Questions about the data¶

You are asked by the company: On the basis of this data, how should we spend our advertising money in the future?

You come up with more specific questions:

Is there a relationship between ads and sales?
How strong is that relationship?
Which ad types contribute to sales?
What is the effect of each ad type of sales?
Given ad spending in a particular market, can sales be predicted?

Visualizing the data¶

Use a scatter plot to visualize the relationship between the features and the response.

In [5]:

# scatter plot in Seaborn
sns.pairplot(data, x_vars=['TV','Radio','Newspaper'], y_vars='Sales', size=6, aspect=0.7)

Out[5]:

<seaborn.axisgrid.PairGrid at 0x117dbcbd0>

In [9]:

# include a "regression line"
sns.pairplot(data, x_vars=['TV','Radio','Newspaper'], y_vars='Sales', size=6, aspect=0.7, kind='reg')

Out[9]:

<seaborn.axisgrid.PairGrid at 0x103ee8650>

In [10]:

# scatter plot in Pandas
fig, axs = plt.subplots(1, 3, sharey=True)
data.plot(kind='scatter', x='TV', y='Sales', ax=axs[0], figsize=(16, 6))
data.plot(kind='scatter', x='Radio', y='Sales', ax=axs[1])
data.plot(kind='scatter', x='Newspaper', y='Sales', ax=axs[2])

Out[10]:

<matplotlib.axes._subplots.AxesSubplot at 0x11c41a150>

Use a scatter matrix to visualize the relationship between all numerical variables.

In [11]:

# scatter matrix in Seaborn
sns.pairplot(data)

Out[11]:

<seaborn.axisgrid.PairGrid at 0x11c270450>

In [ ]:

Use a correlation matrix to visualize the correlation between all numerical variables.

In [13]:

# compute correlation matrix
data.corr()

Out[13]:

	TV	Radio	Newspaper	Sales
TV	1.000000	0.054809	0.056648	0.782224
Radio	0.054809	1.000000	0.354104	0.576223
Newspaper	0.056648	0.354104	1.000000	0.228299
Sales	0.782224	0.576223	0.228299	1.000000

In [14]:

# display correlation matrix in Seaborn using a heatmap
sns.heatmap(data.corr())

Out[14]:

<matplotlib.axes._subplots.AxesSubplot at 0x11f575cd0>

Correlation is a quantification of how two variables are related in a linear fashion

But does NOT reveal if there is any causation between variables

In general, machine learning is great at revealing when variables are correlated, but not if there is any causation between them

Part 2: Simple linear regression¶

Simple linear regression is an approach for predicting a continuous response using a single feature. It takes the following form:

$y = \beta_0 + \beta_1x$

$y$ is the response
$x$ is the feature
$\beta_0$ is the intercept
$\beta_1$ is the coefficient for x

$\beta_0$ and $\beta_1$ are called the model coefficients:

We must "learn" the values of these coefficients to create our model.
And once we've learned these coefficients, we can use the model to predict Sales.

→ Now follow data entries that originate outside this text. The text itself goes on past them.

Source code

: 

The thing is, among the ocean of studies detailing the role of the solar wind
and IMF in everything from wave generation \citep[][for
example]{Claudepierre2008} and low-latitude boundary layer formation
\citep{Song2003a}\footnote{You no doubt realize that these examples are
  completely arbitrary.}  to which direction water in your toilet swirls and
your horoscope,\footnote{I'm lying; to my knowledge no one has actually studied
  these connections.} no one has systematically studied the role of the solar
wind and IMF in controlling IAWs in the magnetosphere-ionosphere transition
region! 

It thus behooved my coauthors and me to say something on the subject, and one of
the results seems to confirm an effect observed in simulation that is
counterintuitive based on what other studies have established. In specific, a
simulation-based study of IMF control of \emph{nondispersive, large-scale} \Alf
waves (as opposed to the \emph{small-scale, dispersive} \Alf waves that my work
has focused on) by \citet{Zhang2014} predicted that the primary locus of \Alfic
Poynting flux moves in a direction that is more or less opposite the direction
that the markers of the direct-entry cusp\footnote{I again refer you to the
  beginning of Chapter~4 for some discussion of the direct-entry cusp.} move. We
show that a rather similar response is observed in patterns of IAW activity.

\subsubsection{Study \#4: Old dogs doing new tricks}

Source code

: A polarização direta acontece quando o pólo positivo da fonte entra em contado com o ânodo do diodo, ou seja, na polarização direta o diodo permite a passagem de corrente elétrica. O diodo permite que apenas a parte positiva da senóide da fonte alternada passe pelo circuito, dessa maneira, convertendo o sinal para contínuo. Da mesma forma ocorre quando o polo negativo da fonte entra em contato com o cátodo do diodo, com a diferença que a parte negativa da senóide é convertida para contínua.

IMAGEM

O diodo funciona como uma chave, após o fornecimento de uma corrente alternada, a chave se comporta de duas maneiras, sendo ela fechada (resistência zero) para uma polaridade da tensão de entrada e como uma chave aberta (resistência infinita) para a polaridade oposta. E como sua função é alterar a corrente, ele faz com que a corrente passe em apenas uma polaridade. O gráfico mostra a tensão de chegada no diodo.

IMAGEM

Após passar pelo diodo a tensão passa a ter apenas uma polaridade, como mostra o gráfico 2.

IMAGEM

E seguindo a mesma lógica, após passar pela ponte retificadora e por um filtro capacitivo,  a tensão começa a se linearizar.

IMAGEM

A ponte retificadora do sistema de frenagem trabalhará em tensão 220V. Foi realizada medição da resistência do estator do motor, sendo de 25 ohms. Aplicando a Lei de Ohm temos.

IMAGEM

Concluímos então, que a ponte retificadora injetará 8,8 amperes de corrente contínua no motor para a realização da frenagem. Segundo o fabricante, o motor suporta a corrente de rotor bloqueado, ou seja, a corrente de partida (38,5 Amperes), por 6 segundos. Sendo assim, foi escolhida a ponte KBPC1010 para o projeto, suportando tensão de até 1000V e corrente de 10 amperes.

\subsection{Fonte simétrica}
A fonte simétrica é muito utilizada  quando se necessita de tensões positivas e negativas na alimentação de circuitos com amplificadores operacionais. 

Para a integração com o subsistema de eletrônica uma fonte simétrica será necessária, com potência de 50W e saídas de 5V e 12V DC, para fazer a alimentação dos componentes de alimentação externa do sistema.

Estimating ("learning") model coefficients¶

Coefficients are estimated during the model fitting process using the least squares criterion.
We are find the line (mathematically) which minimizes the sum of squared residuals (or "sum of squared errors").

Estimating coefficients

In this diagram:

The black dots are the observed values of x and y.
The blue line is our least squares line.
The red lines are the residuals, which are the distances between the observed values and the least squares line.

Slope-intercept

How do the model coefficients relate to the least squares line?

$\beta_0$ is the intercept (the value of $y$ when $x$=0)
$\beta_1$ is the slope (the change in $y$ divided by change in $x$)

Linear Regression is highly parametric, meaning that is relies heavily ont he underlying shape of the data. If the data fall into a line, then lienar regression will do well. If the data does not fall in line (get it?) linear regression is likely to fail.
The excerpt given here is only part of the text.